How can I learn to trust my boyfriend again?

Asked by lboulter (2points) March 14th, 2008

We have been dating for about 9 months (first of july to present); we did break up for about a week in November because he said he needed to figure things out in his life and that he felt we would make better friends but really it was because of her (his ex girlfriend that he dated for like three years). I can remember saying goodbye to him one night after we broke up and his phone was ringing…and he didn’t answer it..but he always answers his phone..it didn’t clue in then but it was her calling him. Then a couple days after that night, it was a wednesday night, he called me around 1 am and asked me to come get him as he was running down the street from her who was chasing him.
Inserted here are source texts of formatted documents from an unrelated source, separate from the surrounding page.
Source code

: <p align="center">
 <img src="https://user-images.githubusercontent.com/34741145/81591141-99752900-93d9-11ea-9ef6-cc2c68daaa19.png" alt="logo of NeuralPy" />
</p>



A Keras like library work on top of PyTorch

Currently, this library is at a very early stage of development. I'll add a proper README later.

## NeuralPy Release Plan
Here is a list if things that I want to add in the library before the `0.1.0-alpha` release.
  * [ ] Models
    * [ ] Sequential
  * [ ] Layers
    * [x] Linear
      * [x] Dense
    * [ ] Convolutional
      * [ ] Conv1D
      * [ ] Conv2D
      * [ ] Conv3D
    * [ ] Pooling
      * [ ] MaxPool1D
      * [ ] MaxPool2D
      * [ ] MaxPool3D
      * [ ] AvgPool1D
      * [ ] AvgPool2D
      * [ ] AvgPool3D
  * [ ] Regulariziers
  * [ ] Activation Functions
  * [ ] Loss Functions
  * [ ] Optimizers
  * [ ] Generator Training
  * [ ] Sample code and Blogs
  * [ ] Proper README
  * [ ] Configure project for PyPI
Me being me, I went to get him…he said he made a big mistake ever trying to get back with her…by the way she drinks every night…is the biggest slut you will ever meet, cheated on him so many times, and they never got along…and bad fights..like burning clothes and shit.
My boyfriend and I get along great most of the time…except when we drink..that always leads to problems because he likes to flurt when is drinking and I don’t put up with it. One night we got into a fight at the bar, we both said we wanted to break up and called each other some names. Then when I was getting my coat who did I see him standing next to at the bar, his ex who he knows how much I hate (you see she has been trying to break us up for the longest time and writes and texts me lies just to get me going, and she says she doesn’t want to get back together with him, that she just want to get back at him or something).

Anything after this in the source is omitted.